We’ve known for a while that the Windows Phone was dying. But over the weekend, Microsoft has publicly confirmed that the platform is — officially — dead.
Joe Belfiore, Microsoft’s Windows 10 chief, admitted in a series of tweets on Sunday that the company will no longer be developing new features or hardware for the Windows 10 Mobile operating system. Belfiore tweeted that Microsoft will still issue bug fixes and security updates to users of the platform, but that new features and hardware are no longer the “focus.”
In another tweet, the Microsoft senior vice president said that the company had tried “very hard” to incentivize app development and foster the app economy on Windows 10.
In some cases, Belfiore said his team paid developers money or wrote apps for them. But, in the end, the “volume of users is too low for most companies to invest,” he added.
Of course we’ll continue to support the platform.. bug fixes, security updates, etc. But building new features/hw aren’t the focus. 😟 https://t.co/0CH9TZdIFu
— Joe Belfiore (@joebelfiore) October 8, 2017
Microsoft basically marked the end of the Windows Phone era in July when it killed support for the lineup of devices. But, until this weekend, the company has never publicly admitted that the platform was being killed off. With Belfiore’s confirmation that new hardware isn’t the focus at Microsoft, rumors of a new Surface Phone seem to be dead in the water.
The Windows Phone first debuted in 2010, and the Windows Mobile operating system quickly became the third most popular OS in the world. Despite that, Microsoft’s platform couldn’t compete with the likes of iOS and Android. Together, the two mobile giants accounted for about a 99.6 percent combined global market share earlier this year.
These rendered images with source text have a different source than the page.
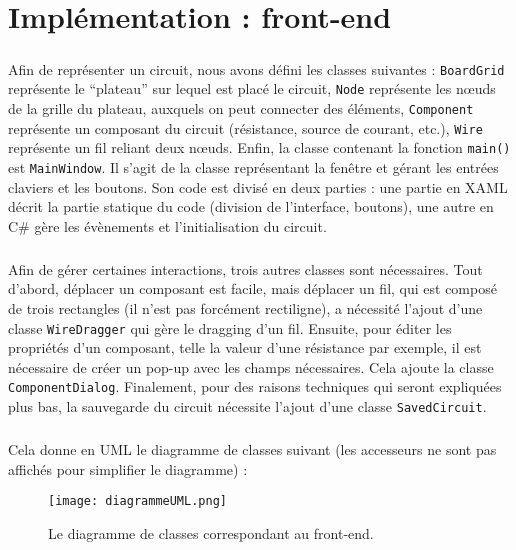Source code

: \chapter{Implémentation : front-end}

\paragraph{}Afin de représenter un circuit, nous avons défini les classes suivantes : \lstinline|BoardGrid| représente le \enquote{plateau} sur lequel est placé le circuit, \lstinline|Node| représente les nœuds de la grille du plateau, auxquels on peut connecter des éléments, \lstinline|Component| représente un composant du circuit (résistance, source de courant, etc.), \lstinline|Wire| représente un fil reliant deux nœuds. Enfin, la classe contenant la fonction \lstinline|main()| est \lstinline|MainWindow|. Il s'agit de la classe représentant la fenêtre et gérant les entrées claviers et les boutons. Son code est divisé en deux parties : une partie en XAML décrit la partie statique du code (division de l'interface, boutons), une autre en C\# gère les évènements et l'initialisation du circuit.

\paragraph{}Afin de gérer certaines interactions, trois autres classes sont nécessaires. Tout d'abord, déplacer un composant est facile, mais déplacer un fil, qui est composé de trois rectangles (il n'est pas forcément rectiligne), a nécessité l'ajout d'une classe \lstinline|WireDragger| qui gère le dragging d'un fil. Ensuite, pour éditer les propriétés d'un composant, telle la valeur d'une résistance par exemple, il est nécessaire de créer un pop-up avec les champs nécessaires. Cela ajoute la classe \lstinline|ComponentDialog|. Finalement, pour des raisons techniques qui seront expliquées plus bas, la sauvegarde du circuit nécessite l'ajout d'une classe \lstinline|SavedCircuit|.

\paragraph{}Cela donne en UML le diagramme de classes suivant (les accesseurs ne sont pas affichés pour simplifier le diagramme) :

\begin{figure}[H]
	\centering
	\texttt{[image: diagrammeUML.png]}
	\caption{Le diagramme de classes correspondant au front-end.}
	\label{fig:UML}
\end{figure}


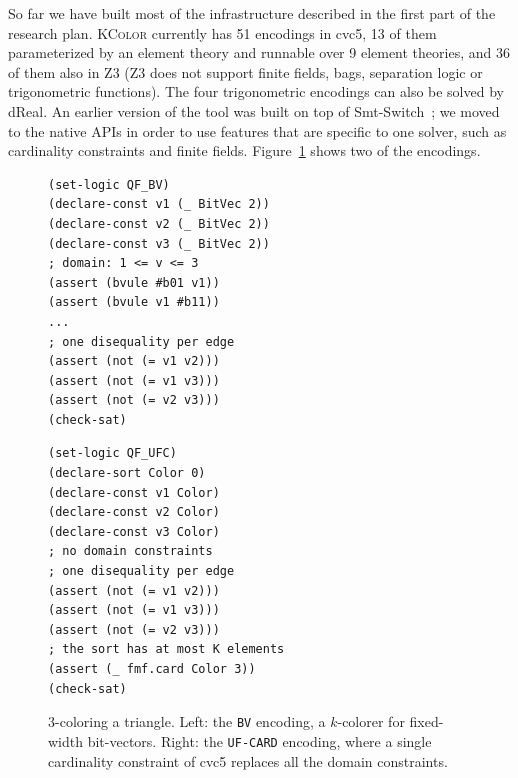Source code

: \documentclass[12pt,a4paper]{article}
\newcommand{\tool}{\textsc{KColor}}
\newcommand{\enc}[1]{\texttt{#1}}
\theoremstyle{definition}
\begin{document}
So far we have built most of the infrastructure described in the first part of the
research plan. \tool{} currently has 51 encodings in cvc5, 13 of them
parameterized by an element theory and runnable over 9 element theories, and 36 of
them also in Z3 (Z3 does not support finite fields, bags, separation logic or
trigonometric functions). The four trigonometric encodings can also be solved by
dReal. An earlier version of the tool was built on top of
Smt-Switch~\cite{smtswitch}; we moved to the native APIs in order to use features
that are specific to one solver, such as cardinality constraints and finite fields.
Figure~\ref{fig:smtlib} shows two of the encodings.

\begin{figure}[t]
  \centering
  \begin{minipage}[t]{0.48\textwidth}
\begin{lstlisting}
(set-logic QF_BV)
(declare-const v1 (_ BitVec 2))
(declare-const v2 (_ BitVec 2))
(declare-const v3 (_ BitVec 2))
; domain: 1 <= v <= 3
(assert (bvule #b01 v1))
(assert (bvule v1 #b11))
...
; one disequality per edge
(assert (not (= v1 v2)))
(assert (not (= v1 v3)))
(assert (not (= v2 v3)))
(check-sat)
\end{lstlisting}
  \end{minipage}\hfill
  \begin{minipage}[t]{0.48\textwidth}
\begin{lstlisting}
(set-logic QF_UFC)
(declare-sort Color 0)
(declare-const v1 Color)
(declare-const v2 Color)
(declare-const v3 Color)
; no domain constraints
; one disequality per edge
(assert (not (= v1 v2)))
(assert (not (= v1 v3)))
(assert (not (= v2 v3)))
; the sort has at most K elements
(assert (_ fmf.card Color 3))
(check-sat)
\end{lstlisting}
  \end{minipage}
  \caption{3-coloring a triangle. Left: the \enc{BV} encoding, a $k$-colorer for
  fixed-width bit-vectors. Right: the \enc{UF-CARD} encoding, where a single
  cardinality constraint of cvc5 replaces all the domain constraints.}
  \label{fig:smtlib}
\end{figure}
\end{document}
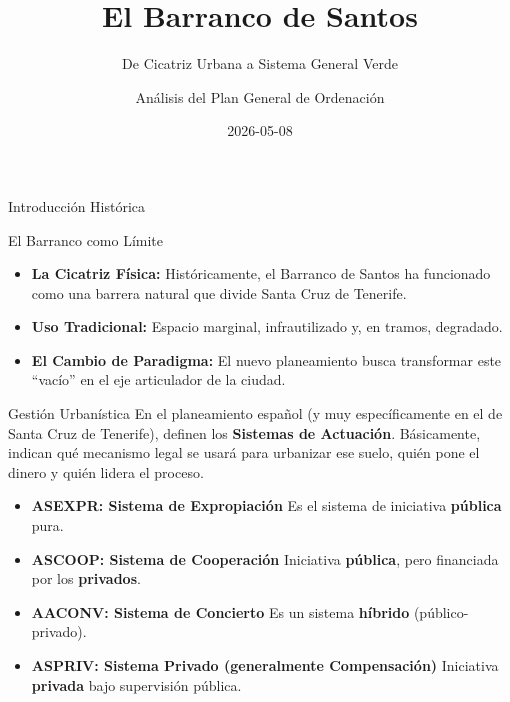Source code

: \documentclass[
  ignorenonframetext,
  aspectratio=169,
  spanish,
]{beamer}
\title{\texorpdfstring{El Barranco de Santos}{El Barranco de Santos}}
\subtitle{\texorpdfstring{De Cicatriz Urbana a Sistema General
Verde}{De Cicatriz Urbana a Sistema General Verde}}
\author{Análisis del Plan General de Ordenación}
\date{2026-05-08}
\providecommand{\tightlist}{%
  \setlength{\itemsep}{0pt}\setlength{\parskip}{0pt}}
\begin{document}
\frame{\titlepage}


\begin{frame}{Introducción Histórica}
\protect{}\label{introducciuxf3n-histuxf3rica}
\begin{block}{El Barranco como Límite}
\protect{}\label{el-barranco-como-luxedmite}
\begin{itemize}
\tightlist
\item
  \textbf{La Cicatriz Física:} Históricamente, el Barranco de Santos ha
  funcionado como una barrera natural que divide Santa Cruz de Tenerife.
\item
  \textbf{Uso Tradicional:} Espacio marginal, infrautilizado y, en
  tramos, degradado.
\item
  \textbf{El Cambio de Paradigma:} El nuevo planeamiento busca
  transformar este ``vacío'' en el eje articulador de la ciudad.
\end{itemize}
\end{block}
\end{frame}

\begin{frame}{Gestión Urbanística}
\protect{}\label{gestiuxf3n-urbanuxedstica}
En el planeamiento español (y muy específicamente en el de Santa Cruz de
Tenerife), definen los \textbf{Sistemas de Actuación}. Básicamente,
indican qué mecanismo legal se usará para urbanizar ese suelo, quién
pone el dinero y quién lidera el proceso.

\begin{itemize}
\item
  \textbf{ASEXPR: Sistema de Expropiación} Es el sistema de iniciativa
  \textbf{pública} pura.
\item
  \textbf{ASCOOP: Sistema de Cooperación} Iniciativa \textbf{pública},
  pero financiada por los \textbf{privados}.
\end{itemize}

\begin{itemize}
\tightlist
\item
  \textbf{AACONV: Sistema de Concierto} Es un sistema \textbf{híbrido}
  (público-privado).
\end{itemize}

\begin{itemize}
\tightlist
\item
  \textbf{ASPRIV: Sistema Privado (generalmente Compensación)}
  Iniciativa \textbf{privada} bajo supervisión pública.
\end{itemize}
\end{frame}
\end{document}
Interestingly, in response to a tweet that suggested users might switch ecosystems now that the Windows Phone is dead, Belfiore added that the “huge, huge majority” of PC and Xbox users are already “mixed-ecosystem” users.
Actually, a huge, huge majority of our Windows/Office (and Xbox) users are mixed-ecosystem. MOST people have a different phone than "PC" https://t.co/maS1yBRPSs
— Joe Belfiore (@joebelfiore) October 8, 2017
Belfiore added that he has switched from a Windows Phone to a competing operating system for his own personal device, but didn’t elaborate on which rival he went with.